DATA SHOWN:
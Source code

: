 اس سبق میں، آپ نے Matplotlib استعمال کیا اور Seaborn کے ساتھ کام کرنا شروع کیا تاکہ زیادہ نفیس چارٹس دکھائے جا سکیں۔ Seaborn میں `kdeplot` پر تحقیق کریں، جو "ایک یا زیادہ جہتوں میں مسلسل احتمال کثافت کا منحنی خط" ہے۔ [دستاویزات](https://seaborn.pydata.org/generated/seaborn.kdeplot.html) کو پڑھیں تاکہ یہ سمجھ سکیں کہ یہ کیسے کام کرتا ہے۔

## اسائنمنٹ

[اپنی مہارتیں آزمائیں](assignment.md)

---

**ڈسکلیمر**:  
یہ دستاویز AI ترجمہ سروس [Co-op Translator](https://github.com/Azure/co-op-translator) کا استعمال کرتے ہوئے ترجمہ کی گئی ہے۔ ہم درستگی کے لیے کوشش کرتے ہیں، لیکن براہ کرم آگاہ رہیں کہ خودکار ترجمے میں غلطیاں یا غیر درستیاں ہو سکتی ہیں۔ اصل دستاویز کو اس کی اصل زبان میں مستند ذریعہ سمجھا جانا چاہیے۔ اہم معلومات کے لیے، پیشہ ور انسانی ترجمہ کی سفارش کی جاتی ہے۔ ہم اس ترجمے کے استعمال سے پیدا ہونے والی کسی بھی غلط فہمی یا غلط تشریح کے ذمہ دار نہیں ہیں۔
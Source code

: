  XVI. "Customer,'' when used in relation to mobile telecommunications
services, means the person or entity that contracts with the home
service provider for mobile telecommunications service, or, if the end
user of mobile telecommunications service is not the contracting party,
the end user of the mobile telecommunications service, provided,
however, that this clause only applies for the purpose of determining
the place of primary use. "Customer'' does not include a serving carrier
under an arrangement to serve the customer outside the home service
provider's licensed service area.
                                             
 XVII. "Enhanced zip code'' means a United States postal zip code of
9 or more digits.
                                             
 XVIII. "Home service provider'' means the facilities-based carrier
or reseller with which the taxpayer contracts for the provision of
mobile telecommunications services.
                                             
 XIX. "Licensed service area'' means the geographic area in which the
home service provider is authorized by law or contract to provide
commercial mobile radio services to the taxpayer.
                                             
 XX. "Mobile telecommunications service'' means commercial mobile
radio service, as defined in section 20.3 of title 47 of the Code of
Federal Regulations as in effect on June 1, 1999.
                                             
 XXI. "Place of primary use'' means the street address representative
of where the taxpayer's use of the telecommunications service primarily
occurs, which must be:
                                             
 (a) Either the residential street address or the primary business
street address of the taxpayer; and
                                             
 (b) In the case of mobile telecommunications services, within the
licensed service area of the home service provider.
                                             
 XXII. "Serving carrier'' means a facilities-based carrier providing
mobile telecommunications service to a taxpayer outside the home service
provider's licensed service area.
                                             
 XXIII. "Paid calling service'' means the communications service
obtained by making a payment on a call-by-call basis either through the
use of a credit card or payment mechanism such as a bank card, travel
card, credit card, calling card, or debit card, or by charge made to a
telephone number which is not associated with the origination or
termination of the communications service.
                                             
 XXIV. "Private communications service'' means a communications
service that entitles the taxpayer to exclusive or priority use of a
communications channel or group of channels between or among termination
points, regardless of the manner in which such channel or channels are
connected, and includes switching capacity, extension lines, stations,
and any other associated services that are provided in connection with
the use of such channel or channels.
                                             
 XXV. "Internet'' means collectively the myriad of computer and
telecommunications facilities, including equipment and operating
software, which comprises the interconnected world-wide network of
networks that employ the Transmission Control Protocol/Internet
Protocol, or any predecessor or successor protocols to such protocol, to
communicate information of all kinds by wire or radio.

EXERCISE BRIEF: Return what is listed above, exactly and completely.

EXPECTED ANSWER:
Source code

: اس سبق میں، آپ نے Matplotlib استعمال کیا اور Seaborn کے ساتھ کام کرنا شروع کیا تاکہ زیادہ نفیس چارٹس دکھائے جا سکیں۔ Seaborn میں `kdeplot` پر تحقیق کریں، جو "ایک یا زیادہ جہتوں میں مسلسل احتمال کثافت کا منحنی خط" ہے۔ [دستاویزات](https://seaborn.pydata.org/generated/seaborn.kdeplot.html) کو پڑھیں تاکہ یہ سمجھ سکیں کہ یہ کیسے کام کرتا ہے۔

## اسائنمنٹ

[اپنی مہارتیں آزمائیں](assignment.md)

---

**ڈسکلیمر**:  
یہ دستاویز AI ترجمہ سروس [Co-op Translator](https://github.com/Azure/co-op-translator) کا استعمال کرتے ہوئے ترجمہ کی گئی ہے۔ ہم درستگی کے لیے کوشش کرتے ہیں، لیکن براہ کرم آگاہ رہیں کہ خودکار ترجمے میں غلطیاں یا غیر درستیاں ہو سکتی ہیں۔ اصل دستاویز کو اس کی اصل زبان میں مستند ذریعہ سمجھا جانا چاہیے۔ اہم معلومات کے لیے، پیشہ ور انسانی ترجمہ کی سفارش کی جاتی ہے۔ ہم اس ترجمے کے استعمال سے پیدا ہونے والی کسی بھی غلط فہمی یا غلط تشریح کے ذمہ دار نہیں ہیں۔
Source code

:  XVI. "Customer,'' when used in relation to mobile telecommunications
services, means the person or entity that contracts with the home
service provider for mobile telecommunications service, or, if the end
user of mobile telecommunications service is not the contracting party,
the end user of the mobile telecommunications service, provided,
however, that this clause only applies for the purpose of determining
the place of primary use. "Customer'' does not include a serving carrier
under an arrangement to serve the customer outside the home service
provider's licensed service area.
                                             
 XVII. "Enhanced zip code'' means a United States postal zip code of
9 or more digits.
                                             
 XVIII. "Home service provider'' means the facilities-based carrier
or reseller with which the taxpayer contracts for the provision of
mobile telecommunications services.
                                             
 XIX. "Licensed service area'' means the geographic area in which the
home service provider is authorized by law or contract to provide
commercial mobile radio services to the taxpayer.
                                             
 XX. "Mobile telecommunications service'' means commercial mobile
radio service, as defined in section 20.3 of title 47 of the Code of
Federal Regulations as in effect on June 1, 1999.
                                             
 XXI. "Place of primary use'' means the street address representative
of where the taxpayer's use of the telecommunications service primarily
occurs, which must be:
                                             
 (a) Either the residential street address or the primary business
street address of the taxpayer; and
                                             
 (b) In the case of mobile telecommunications services, within the
licensed service area of the home service provider.
                                             
 XXII. "Serving carrier'' means a facilities-based carrier providing
mobile telecommunications service to a taxpayer outside the home service
provider's licensed service area.
                                             
 XXIII. "Paid calling service'' means the communications service
obtained by making a payment on a call-by-call basis either through the
use of a credit card or payment mechanism such as a bank card, travel
card, credit card, calling card, or debit card, or by charge made to a
telephone number which is not associated with the origination or
termination of the communications service.
                                             
 XXIV. "Private communications service'' means a communications
service that entitles the taxpayer to exclusive or priority use of a
communications channel or group of channels between or among termination
points, regardless of the manner in which such channel or channels are
connected, and includes switching capacity, extension lines, stations,
and any other associated services that are provided in connection with
the use of such channel or channels.
                                             
 XXV. "Internet'' means collectively the myriad of computer and
telecommunications facilities, including equipment and operating
software, which comprises the interconnected world-wide network of
networks that employ the Transmission Control Protocol/Internet
Protocol, or any predecessor or successor protocols to such protocol, to
communicate information of all kinds by wire or radio.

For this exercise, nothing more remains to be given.